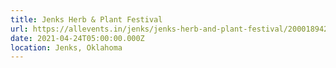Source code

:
 ```yaml
---
title: Jenks Herb & Plant Festival
url: https://allevents.in/jenks/jenks-herb-and-plant-festival/200018942749648
date: 2021-04-24T05:00:00.000Z
location: Jenks, Oklahoma
---
```


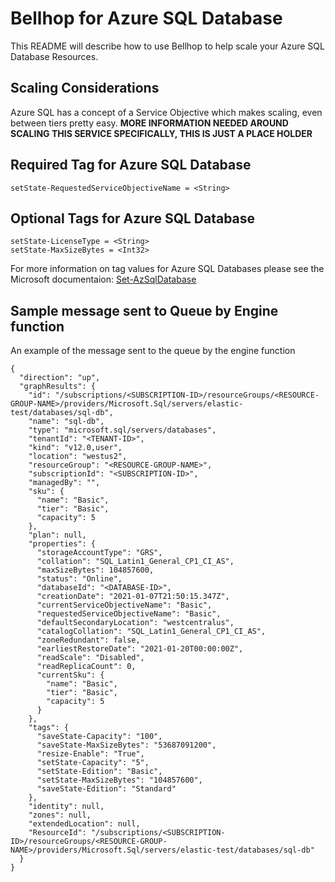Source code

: # Bellhop for Azure SQL Database
This README will describe how to use Bellhop to help scale your Azure SQL Database Resources.

## Scaling Considerations
Azure SQL has a concept of a Service Objective which makes scaling, even between tiers pretty easy. **MORE INFORMATION NEEDED AROUND SCALING THIS SERVICE SPECIFICALLY, THIS IS JUST A PLACE HOLDER**

## Required Tag for Azure SQL Database
```
setState-RequestedServiceObjectiveName = <String>
```

## Optional Tags for Azure SQL Database
```
setState-LicenseType = <String>
setState-MaxSizeBytes = <Int32>
```

For more information on tag values for Azure SQL Databases please see the Microsoft documentaion: [Set-AzSqlDatabase](https://docs.microsoft.com/en-us/powershell/module/az.sql/set-azsqldatabase?view=azps-5.4.0)


## Sample message sent to Queue by Engine function
An example of the message sent to the queue by the engine function 

```
{
  "direction": "up",
  "graphResults": {
    "id": "/subscriptions/<SUBSCRIPTION-ID>/resourceGroups/<RESOURCE-GROUP-NAME>/providers/Microsoft.Sql/servers/elastic-test/databases/sql-db",
    "name": "sql-db",
    "type": "microsoft.sql/servers/databases",
    "tenantId": "<TENANT-ID>",
    "kind": "v12.0,user",
    "location": "westus2",
    "resourceGroup": "<RESOURCE-GROUP-NAME>",
    "subscriptionId": "<SUBSCRIPTION-ID>",
    "managedBy": "",
    "sku": {
      "name": "Basic",
      "tier": "Basic",
      "capacity": 5
    },
    "plan": null,
    "properties": {
      "storageAccountType": "GRS",
      "collation": "SQL_Latin1_General_CP1_CI_AS",
      "maxSizeBytes": 104857600,
      "status": "Online",
      "databaseId": "<DATABASE-ID>",
      "creationDate": "2021-01-07T21:50:15.347Z",
      "currentServiceObjectiveName": "Basic",
      "requestedServiceObjectiveName": "Basic",
      "defaultSecondaryLocation": "westcentralus",
      "catalogCollation": "SQL_Latin1_General_CP1_CI_AS",
      "zoneRedundant": false,
      "earliestRestoreDate": "2021-01-20T00:00:00Z",
      "readScale": "Disabled",
      "readReplicaCount": 0,
      "currentSku": {
        "name": "Basic",
        "tier": "Basic",
        "capacity": 5
      }
    },
    "tags": {
      "saveState-Capacity": "100",
      "saveState-MaxSizeBytes": "53687091200",
      "resize-Enable": "True",
      "setState-Capacity": "5",
      "setState-Edition": "Basic",
      "setState-MaxSizeBytes": "104857600",
      "saveState-Edition": "Standard"
    },
    "identity": null,
    "zones": null,
    "extendedLocation": null,
    "ResourceId": "/subscriptions/<SUBSCRIPTION-ID>/resourceGroups/<RESOURCE-GROUP-NAME>/providers/Microsoft.Sql/servers/elastic-test/databases/sql-db"
  }
}
```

....

▶ [Exercise prompt]:
Report all lines of the material that contain the word "elastic".

▶ [Answer box]:
    "id": "/subscriptions/<SUBSCRIPTION-ID>/resourceGroups/<RESOURCE-GROUP-NAME>/providers/Microsoft.Sql/servers/elastic-test/databases/sql-db",
    "ResourceId": "/subscriptions/<SUBSCRIPTION-ID>/resourceGroups/<RESOURCE-GROUP-NAME>/providers/Microsoft.Sql/servers/elastic-test/databases/sql-db"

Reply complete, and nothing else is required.